◆ EXERCISE MATERIAL ◆

____________________

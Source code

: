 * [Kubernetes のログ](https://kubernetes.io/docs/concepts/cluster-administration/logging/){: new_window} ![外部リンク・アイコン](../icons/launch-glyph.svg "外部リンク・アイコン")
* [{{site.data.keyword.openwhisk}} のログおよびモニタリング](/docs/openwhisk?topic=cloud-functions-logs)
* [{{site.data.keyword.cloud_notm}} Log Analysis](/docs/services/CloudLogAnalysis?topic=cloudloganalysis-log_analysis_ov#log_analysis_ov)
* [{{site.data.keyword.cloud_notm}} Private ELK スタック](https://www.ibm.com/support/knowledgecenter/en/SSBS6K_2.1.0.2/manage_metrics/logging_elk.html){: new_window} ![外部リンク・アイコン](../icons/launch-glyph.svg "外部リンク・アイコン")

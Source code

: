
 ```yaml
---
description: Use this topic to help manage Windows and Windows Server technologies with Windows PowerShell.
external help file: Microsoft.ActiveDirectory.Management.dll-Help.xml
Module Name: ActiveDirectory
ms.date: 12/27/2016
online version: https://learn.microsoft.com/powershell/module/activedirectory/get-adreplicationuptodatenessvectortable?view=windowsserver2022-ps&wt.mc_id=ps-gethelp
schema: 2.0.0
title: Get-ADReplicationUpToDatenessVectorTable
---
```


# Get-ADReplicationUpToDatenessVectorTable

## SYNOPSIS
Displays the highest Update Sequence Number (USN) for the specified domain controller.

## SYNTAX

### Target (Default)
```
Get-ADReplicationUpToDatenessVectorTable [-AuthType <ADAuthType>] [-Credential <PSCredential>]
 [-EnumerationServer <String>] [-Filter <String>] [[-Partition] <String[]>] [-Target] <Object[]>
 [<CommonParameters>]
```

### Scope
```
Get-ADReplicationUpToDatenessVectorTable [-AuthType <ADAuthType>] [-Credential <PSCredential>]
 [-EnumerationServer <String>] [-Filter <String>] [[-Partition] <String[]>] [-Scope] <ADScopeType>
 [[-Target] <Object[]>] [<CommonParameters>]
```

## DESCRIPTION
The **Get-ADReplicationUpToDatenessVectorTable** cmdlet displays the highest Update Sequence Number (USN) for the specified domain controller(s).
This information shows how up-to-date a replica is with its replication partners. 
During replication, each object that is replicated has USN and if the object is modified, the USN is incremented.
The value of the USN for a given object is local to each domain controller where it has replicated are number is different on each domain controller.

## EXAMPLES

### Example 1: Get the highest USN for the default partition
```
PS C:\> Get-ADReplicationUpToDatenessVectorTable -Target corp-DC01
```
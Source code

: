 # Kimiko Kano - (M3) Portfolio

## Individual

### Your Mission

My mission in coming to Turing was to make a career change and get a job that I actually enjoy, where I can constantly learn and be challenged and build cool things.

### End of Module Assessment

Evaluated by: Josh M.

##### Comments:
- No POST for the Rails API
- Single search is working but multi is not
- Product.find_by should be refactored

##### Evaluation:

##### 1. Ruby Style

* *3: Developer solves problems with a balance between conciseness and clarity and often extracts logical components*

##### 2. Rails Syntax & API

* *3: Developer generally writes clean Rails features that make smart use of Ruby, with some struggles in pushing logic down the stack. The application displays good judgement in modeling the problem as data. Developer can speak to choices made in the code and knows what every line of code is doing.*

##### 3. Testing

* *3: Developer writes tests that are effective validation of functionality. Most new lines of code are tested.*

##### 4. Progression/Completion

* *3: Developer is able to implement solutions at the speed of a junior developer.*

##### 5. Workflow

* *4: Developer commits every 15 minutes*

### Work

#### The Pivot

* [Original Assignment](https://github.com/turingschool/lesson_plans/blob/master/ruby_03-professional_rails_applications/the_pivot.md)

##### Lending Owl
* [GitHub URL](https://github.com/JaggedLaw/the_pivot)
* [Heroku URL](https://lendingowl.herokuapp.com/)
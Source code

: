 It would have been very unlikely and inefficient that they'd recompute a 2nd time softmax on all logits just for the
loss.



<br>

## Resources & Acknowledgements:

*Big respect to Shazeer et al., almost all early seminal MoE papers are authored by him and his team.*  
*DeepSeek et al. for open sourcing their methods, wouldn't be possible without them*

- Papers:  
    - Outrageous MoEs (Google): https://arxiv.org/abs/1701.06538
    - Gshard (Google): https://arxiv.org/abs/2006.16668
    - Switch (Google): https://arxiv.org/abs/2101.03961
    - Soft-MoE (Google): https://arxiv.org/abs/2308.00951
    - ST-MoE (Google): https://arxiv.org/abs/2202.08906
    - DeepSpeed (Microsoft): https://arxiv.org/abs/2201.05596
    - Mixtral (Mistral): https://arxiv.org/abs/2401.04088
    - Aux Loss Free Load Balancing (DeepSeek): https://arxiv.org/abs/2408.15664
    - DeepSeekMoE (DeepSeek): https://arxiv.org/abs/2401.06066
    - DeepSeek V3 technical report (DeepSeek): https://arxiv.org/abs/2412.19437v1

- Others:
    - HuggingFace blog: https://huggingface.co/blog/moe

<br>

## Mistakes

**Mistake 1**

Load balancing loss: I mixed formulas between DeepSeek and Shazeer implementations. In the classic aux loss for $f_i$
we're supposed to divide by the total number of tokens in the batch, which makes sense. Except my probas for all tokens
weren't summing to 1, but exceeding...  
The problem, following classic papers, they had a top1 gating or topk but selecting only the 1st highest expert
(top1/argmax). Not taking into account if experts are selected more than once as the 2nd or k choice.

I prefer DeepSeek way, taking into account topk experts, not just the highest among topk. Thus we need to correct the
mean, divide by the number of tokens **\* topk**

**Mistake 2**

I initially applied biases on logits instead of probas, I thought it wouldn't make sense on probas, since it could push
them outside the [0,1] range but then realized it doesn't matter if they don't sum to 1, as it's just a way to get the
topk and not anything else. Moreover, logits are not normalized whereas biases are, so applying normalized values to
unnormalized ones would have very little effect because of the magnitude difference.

____________________

◆ WHAT THE EXERCISE ASKS ◆
All that is needed is the exact run of lines above from the line containing "- DeepSeek V3" through the line containing "weren't summing to 1, but exceeding...", both of them included.

◆ TASK RESULT ◆
    - DeepSeek V3 technical report (DeepSeek): https://arxiv.org/abs/2412.19437v1

- Others:
    - HuggingFace blog: https://huggingface.co/blog/moe

<br>

## Mistakes

**Mistake 1**

Load balancing loss: I mixed formulas between DeepSeek and Shazeer implementations. In the classic aux loss for $f_i$
we're supposed to divide by the total number of tokens in the batch, which makes sense. Except my probas for all tokens
weren't summing to 1, but exceeding...  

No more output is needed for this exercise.